Ma première expérience de chasteté ; qui se mit en place un peu de manière involontaire, ce n'était pas à la base un objectif prédéfini.
Ma partenaire d'alors, qui m'était soumise, développa en quelques mois une tendance dominatrice.
Ceci survint du fait de son appétit sexuel démesuré, lequel, bien qu'étant en pleine forme et vibrant de désir pour elle, je ne parvenait pas à la satisfaire pleinement.
De ce fait, un jour elle suggéra que nous fassions diète de sexe quelques jours durant, ceci afin d'affûter ma capacité ; instaurer du manque pour surcompenser, rebondir plus fort, adaptant en cela un concept d'entraînement sportif - nous étions par ailleurs très sportifs et adorions plus que tout baiser au plein air lors d'une randonnée, une sortie en vélo ou autres pratiques...
Ceci eu l'effet escompté, pour moi...mais aussi pour elle ; ainsi je ne parvenais encore pas à la rassasier, du fait que son appétit déjà pantagruélique, s'en trouvait ainsi plus exacerbé encore.
Afin de combler son appétit nous commençâmes donc à inviter un et/ou une partenaire supplémentaire...puis deux, puis trois ; tandis-ce que au fil du temps, mes diètes sexuelles se multiplièrent et leurs durées s'allongèrent - il était alors question de durées inférieures à la semaine - de ce fait, rapidement je ne fut plus systématiquement acteur participant de ces petites orgies, mais aussi parfois spectateur de ses ébats, tout simplement parce que j'était à la diète pour quelques jours car rassasié.
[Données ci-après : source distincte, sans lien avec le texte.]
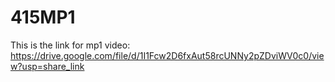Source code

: # 415MP1

This is the link for mp1 video: https://drive.google.com/file/d/1I1Fcw2D6fxAut58rcUNNy2pZDviWV0c0/view?usp=share_link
Jusque au jour ou, prise par pas moins de cinq partenaires, elle se délecta de me voir sur-excité, le sexe bandé à bloc, le gland coulant de jus épais et décida ce jour là que je serait le dernier à l'orgasme ; elle venait de se découvrir un nouveau plaisir et elle en jouissait.
Quelques semaines plus tard, ma soumise proposa de mettre mon sexe en cage, j'acceptait ; ce jour-là, pour la première fois lors de nos débauches, j'excitait ses partenaires, ce qui la fit jouir avant même qu'ils ne s'occupent d'elle.
Ce jour-là, alors que j'étais chaste depuis plus de une semaine, elle n'ouvrit pas la cage, enthousiasmée par la vue de mon sexe coulant dans celle-ci ; elle décida que mon prochain orgasme serait encagé, ce qu'elle m'offrit une semaine plus tard.
Ma soumise était devenue dominatrice.
Nous ne poussâmes jamais la chasteté au-delà de trois semaines et ce la plupart du temps sans m'encager le sexe ; plus tard elle se découvrit d'autres plaisirs en jouissant de me mener à l'orgasme après trois semaines de chasteté donc, par du ballbusting modéré et en fouettant mon sexe ; elle adorait aussi nous mener tout deux à l'orgasme en frottant son sexe contre le mien.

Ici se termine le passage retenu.